HOW TO COMPLETE THIS TASK: At the line that includes "Set the Safe", begin writing out the entries below exactly, and continue through the last line without adding anything.

DATA RECORDS:
******************************
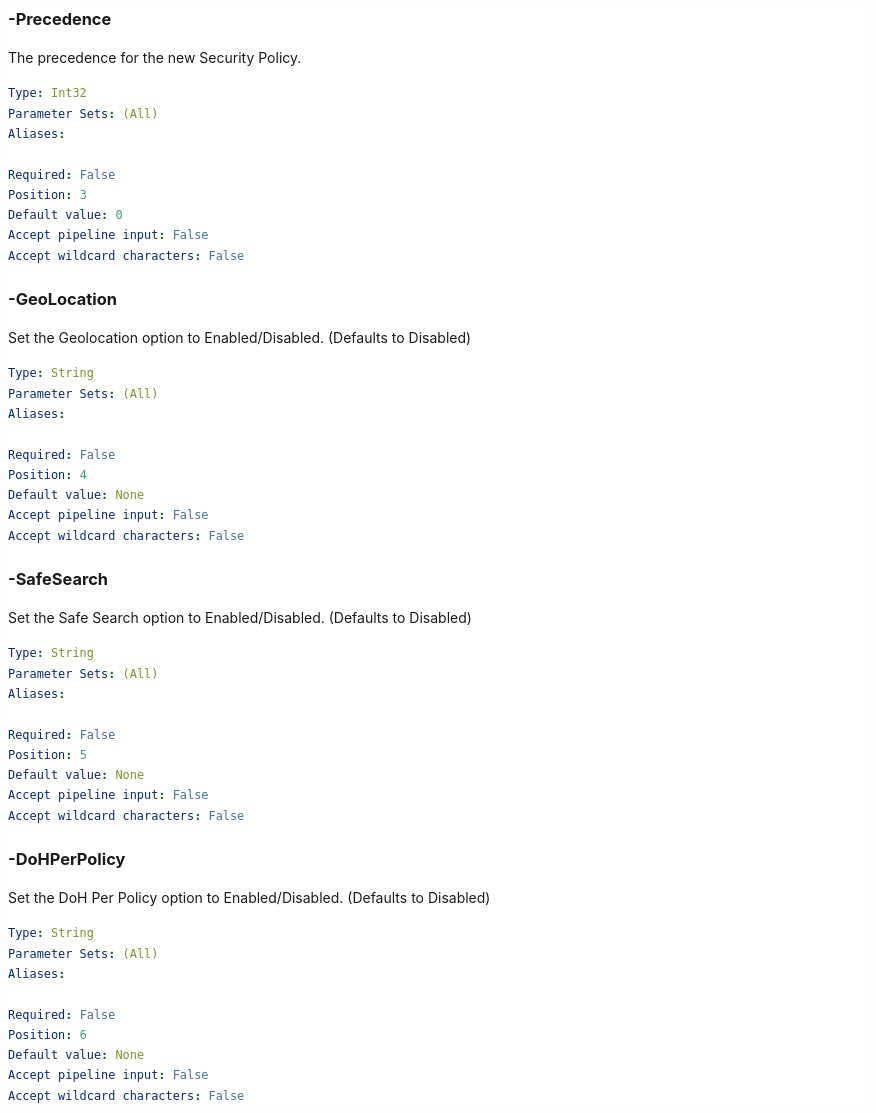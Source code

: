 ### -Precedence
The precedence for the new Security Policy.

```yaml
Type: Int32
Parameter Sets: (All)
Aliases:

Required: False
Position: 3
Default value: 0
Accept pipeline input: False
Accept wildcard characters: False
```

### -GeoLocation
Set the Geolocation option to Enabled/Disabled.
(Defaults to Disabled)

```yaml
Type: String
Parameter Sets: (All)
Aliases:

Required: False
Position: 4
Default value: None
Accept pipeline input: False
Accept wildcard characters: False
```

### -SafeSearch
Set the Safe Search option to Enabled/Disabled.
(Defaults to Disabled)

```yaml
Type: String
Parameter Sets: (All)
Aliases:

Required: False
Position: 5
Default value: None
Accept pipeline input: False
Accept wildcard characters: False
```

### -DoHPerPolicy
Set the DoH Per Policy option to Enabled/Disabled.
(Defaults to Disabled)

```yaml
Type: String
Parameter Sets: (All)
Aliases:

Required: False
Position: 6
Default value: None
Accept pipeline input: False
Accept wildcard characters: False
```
******************************
WORKED SOLUTION:
Set the Safe Search option to Enabled/Disabled.
(Defaults to Disabled)

```yaml
Type: String
Parameter Sets: (All)
Aliases:

Required: False
Position: 5
Default value: None
Accept pipeline input: False
Accept wildcard characters: False
```

### -DoHPerPolicy
Set the DoH Per Policy option to Enabled/Disabled.
(Defaults to Disabled)

```yaml
Type: String
Parameter Sets: (All)
Aliases:

Required: False
Position: 6
Default value: None
Accept pipeline input: False
Accept wildcard characters: False
```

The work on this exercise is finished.